# What to do
Leave out the pictures and repeat every record exactly.

# Dataset entries
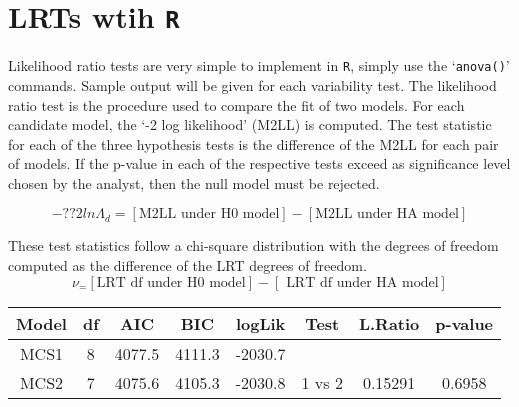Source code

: \documentclass[12pt, a4paper]{report}
\theoremstyle{plain}
\theoremstyle{definition}
\theoremstyle{remark}
\begin{document}

\section{LRTs wtih \texttt{R}}
Likelihood ratio tests are very simple to implement in \texttt{R}, simply use the `\texttt{anova()}'
commands. Sample output will be given for each variability test. The likelihood ratio
test is the procedure used to compare the fit of two models. For each candidate model,
the `-2 log likelihood' (M2LL) is computed. The test statistic for each of the three
hypothesis tests is the difference of the M2LL for each pair of models. If the p-value
in each of the respective tests exceed as significance level chosen by the analyst, then
the null model must be rejected.

\begin{equation}
-??2 ln \Lambda_d = [\mbox{M2LL under H0 model}] - [\mbox{M2LL under HA model}] 
\end{equation}

These test statistics follow a chi-square distribution with the degrees of freedom
computed as the difference of the LRT degrees of freedom.
\begin{equation}	
\nu_ = [ \mbox{LRT df under H0 model}] - [\mbox{ LRT df under HA model}]
\end{equation}	

%	
%	
%		
\begin{center}
	\begin{tabular}{|c|c|c|c|c|c|c|c|}
		\hline
		Model   &      df &   AIC  & BIC      & logLik & Test & L.Ratio & p-value \\ \hline
		MCS1    &       8 & 4077.5 & 4111.3 & -2030.7  &       &         &        \\ \hline
		MCS2    &       7 & 4075.6 & 4105.3 & -2030.8  & 1 vs 2 & 0.15291 & 0.6958 \\
		\hline 
	\end{tabular} 
\end{center}
\end{document}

# Written response
Source code

: \documentclass[12pt, a4paper]{report}
\theoremstyle{plain}
\theoremstyle{definition}
\theoremstyle{remark}
\begin{document}

\section{LRTs wtih \texttt{R}}
Likelihood ratio tests are very simple to implement in \texttt{R}, simply use the `\texttt{anova()}'
commands. Sample output will be given for each variability test. The likelihood ratio
test is the procedure used to compare the fit of two models. For each candidate model,
the `-2 log likelihood' (M2LL) is computed. The test statistic for each of the three
hypothesis tests is the difference of the M2LL for each pair of models. If the p-value
in each of the respective tests exceed as significance level chosen by the analyst, then
the null model must be rejected.

\begin{equation}
-??2 ln \Lambda_d = [\mbox{M2LL under H0 model}] - [\mbox{M2LL under HA model}] 
\end{equation}

These test statistics follow a chi-square distribution with the degrees of freedom
computed as the difference of the LRT degrees of freedom.
\begin{equation}	
\nu_ = [ \mbox{LRT df under H0 model}] - [\mbox{ LRT df under HA model}]
\end{equation}	

%	
%	
%		
\begin{center}
	\begin{tabular}{|c|c|c|c|c|c|c|c|}
		\hline
		Model   &      df &   AIC  & BIC      & logLik & Test & L.Ratio & p-value \\ \hline
		MCS1    &       8 & 4077.5 & 4111.3 & -2030.7  &       &         &        \\ \hline
		MCS2    &       7 & 4075.6 & 4105.3 & -2030.8  & 1 vs 2 & 0.15291 & 0.6958 \\
		\hline 
	\end{tabular} 
\end{center}
\end{document}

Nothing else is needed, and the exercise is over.